Personally, I think 70 percent is too high. 50 percent strikes me as an appropriate balance. The marginal rate issue, however, cannot be viewed as a stand-alone; the real question is whether the money raised will be put to a good enough use to justify the increase. That is a topic for a different day.

Mind the Gap in 2020: Mrs. Robinson’s Revenge

Readers my age or older will undoubtedly remember the iconic movie “The Graduate,” starring Dustin Hoffman. The gist of the movie is that Hoffman’s character, an idealistic Baby Boomer and a newly-minted college graduate, is thrown into a world run by the corrupt, materialistic World War II generation, symbolized by the seductress Mrs. Robinson. In the end, of course, Ben’s idealism prevails, and all is right in the world.

Today, of course, the World War II generation is called the “Greatest Generation,” and the no-longer idealistic Baby Boomers are predominantly Trump voters. Trump himself is technically a Boomer. How’s that for a twist of fate!

The question for today is, how can the Democrats get the votes of more members of the Trump generation? The elderly vote Republican, even though the GOP leadership periodically threatens their cherished Social Security and Medicare benefits, for two reasons. First, they are more socially conservative than Millennials, and do not care for “political correctness”; second, they just don’t believe that the Republicans, as a matter of self-interest, would screw them over like that.

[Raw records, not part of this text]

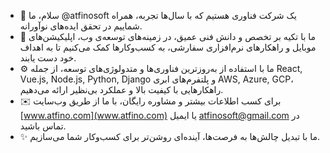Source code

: - 👋 سلام، ما @atfinosoft یک شرکت فناوری هستیم که با سال‌ها تجربه، همراه شماییم در تحقق ایده‌های نوآورانه.
- 🎯 ما با تکیه بر تخصص و دانش فنی عمیق، در زمینه‌های توسعه‌ی وب، اپلیکیشن‌های موبایل و راهکارهای نرم‌افزاری سفارشی، به کسب‌وکارها کمک می‌کنیم تا به اهداف خود دست یابند.
- ⚙️ ما با استفاده از به‌روزترین فناوری‌ها و متدولوژی‌های توسعه، از جمله React, Vue.js, Node.js, Python, Django و پلتفرم‌های ابری AWS, Azure, GCP، راهکارهایی با کیفیت بالا و عملکرد بی‌نظیر ارائه می‌دهیم.
- ✉️ برای کسب اطلاعات بیشتر و مشاوره رایگان، با ما از طریق وب‌سایت [www.atfino.com](www.atfino.com) یا ایمیل [atfinosoft@gmail.com](atfinosoft@gmail.com) در تماس باشید.
- ✨  ما با تبدیل چالش‌ها به فرصت‌ها، آینده‌ای روشن‌تر برای کسب‌وکار شما می‌سازیم.
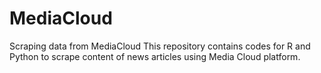 # MediaCloud
Scraping data from MediaCloud
This repository contains codes for R and Python to scrape content of news articles using Media Cloud platform.
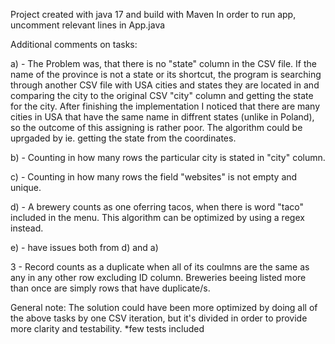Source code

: Project created with java 17 and build with Maven
In order to run app, uncomment relevant lines in App.java

Additional comments on tasks:

a) - The Problem was, that there is no "state" column in the CSV file. If the name of the province is not a state or its shortcut, the program is searching 
through another CSV file with USA cities and states they are located in and comparing the city to the original CSV "city" column and getting the state for the city.
After finishing the implementation I noticed that there are many cities in USA that have the same name in diffrent states (unlike in Poland), so the outcome 
of this assigning is rather poor. The algorithm could be uprgaded by ie. getting the state from the coordinates.

b) - Counting in how many rows the particular city is stated in "city" column.

c) - Counting in how many rows the field "websites" is not empty and unique.

d) - A brewery counts as one oferring tacos, when there is word "taco" included in the menu. This algorithm can be optimized by using a regex instead.

e) - have issues both from d) and a)

3 - Record counts as a duplicate when all of its coulmns are the same as any in any other row excluding ID column. Breweries beeing listed more than once are simply
rows that have duplicate/s.

General note: The solution could have been more optimized by doing all of the above tasks by one CSV iteration, but it's divided in order to provide more clarity
and testability.
*few tests included
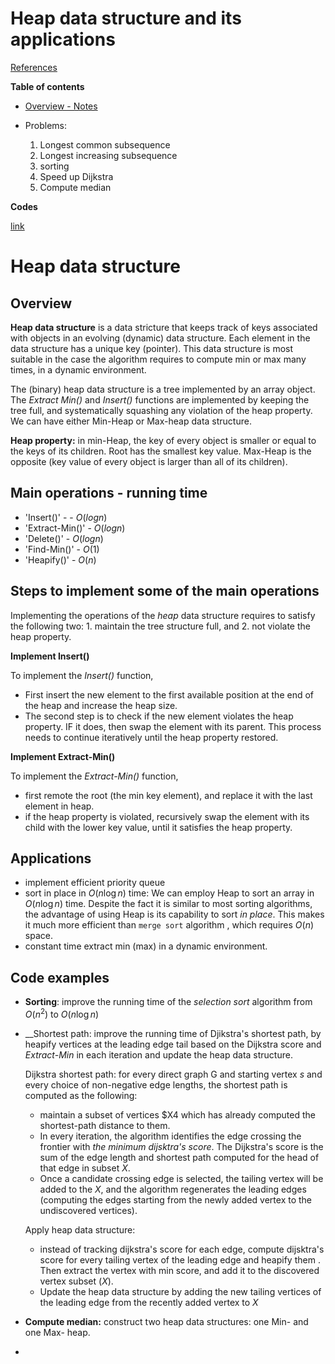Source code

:<h1> Heap data structure and its applications</h1> 

[References](https://github.com/Sean-Toroghi/Algorithm/blob/e3b64300643321de0f4db752d9829e479c4f1e53/README.md)


__Table of contents__

- [Overview - Notes](#overview)

- Problems:
  1. Longest common subsequence
  2. Longest increasing subsequence
  3. sorting
  4. Speed up Dijkstra
  5. Compute median

__Codes__

[link](https://github.com/Sean-Toroghi/Algorithm/blob/9786a81cefcfae64b2e337816d1875a665ddbf32/Heap/Heap.ipynb)
  



# <a name = 'overview'>Heap data structure</a>

## Overview
__Heap data structure__ is a data stricture that keeps track of keys associated with objects in an evolving (dynamic) data structure. Each element in the data structure has a unique key (pointer). This data structure is most suitable in the case the algorithm requires to compute min or max many times, in a dynamic environment. 

The (binary) heap data structure is a tree implemented by an array object. The _Extract Min()_ and _Insert()_ functions are implemented by keeping the tree full, and systematically squashing any violation of the heap property. We can have either Min-Heap or Max-heap data structure.

__Heap property:__ in min-Heap, the key of every object is smaller or equal to the keys of its children.  Root has the smallest key value. Max-Heap is the opposite (key value of every object is larger than all of its children).


## Main operations - running time
- 'Insert()' -    - $O(log n)$
- 'Extract-Min()' - $O(log n)$
- 'Delete()'      - $O(log n)$ 
- 'Find-Min()'    - $O(1)$ 
- 'Heapify()'     - $O(n)$


## Steps to implement some of the main operations
Implementing the operations of the _heap_ data structure requires to satisfy the following two: 1. maintain the tree structure full, and 2. not violate the heap property.

__Implement Insert()__

To implement the _Insert()_ function, 
- First insert the new element to the first available position at the end of the heap and increase the heap size.
- The second step is to check if the new element violates the heap property. IF it does, then swap the element with its parent. This process needs to continue iteratively until the heap property restored.

__Implement Extract-Min()__

To implement the _Extract-Min()_ function, 
- first remote the root (the min key element), and replace it with the last element in heap.
- if the heap property is violated, recursively swap the element with its child with the lower key value, until it satisfies the heap property.



 
## Applications
- implement efficient priority queue
- sort in place in $O(n\log n)$ time: We can employ Heap to sort an array in $O(n \log n)$ time. Despite the fact it is similar to most sorting algorithms, the advantage of using Heap is its capability to sort _in place_. This makes it much more efficient than `merge sort` algorithm , which requires $O(n)$ space. 
- constant time extract min (max) in a dynamic environment.


## Code examples 
- __Sorting__: improve the running time of the _selection sort_ algorithm from $O(n^2)$ to $O(n \log n)$
- __Shortest path: improve the running time of Djikstra's shortest path, by heapify vertices at the leading edge tail based on the Dijkstra score and _Extract-Min_ in each iteration and update the heap data structure.

  Dijkstra shortest path: for every direct graph G and starting vertex _s_ and every choice of non-negative edge lengths, the shortest path is computed as the following:
  - maintain a subset of vertices $X4 which has already computed the shortest-path distance to them.
  - In every iteration, the algorithm identifies the edge crossing the frontier with _the minimum dijsktra's score_. The Dijkstra's score is the sum of the edge length and shortest path computed for the head of that edge in subset $X$.
  - Once a candidate crossing edge is selected, the tailing vertex will be added to the $X$, and the algorithm regenerates the leading edges (computing the edges starting from the newly added vertex to the undiscovered vertices).
  
  Apply heap data structure:
  - instead of tracking dijkstra's score for each edge, compute dijsktra's score for every tailing vertex of the leading edge and heapify them . Then extract the vertex with min score, and add it to the discovered vertex subset ($X$).
  - Update the heap data structure by adding the new tailing vertices of the leading edge from the recently added vertex to $X$
 
- __Compute median:__ construct two heap data structures: one Min- and one Max- heap.
-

Simply crying wolf over possible Social Security and Medicare cuts, based on quotes from Paul Ryan or Mick Mulvaney, isn’t credible to them.

In my opinion, the best way to win the votes of the elderly is to propose to shore up Social Security and Medicare with funds obtained by rolling back portions of the Trump tax cut. That would put the GOP on the spot, and force them to choose between their most reliable voters and the donor class. It’s a win-win from both a policy and a political perspective.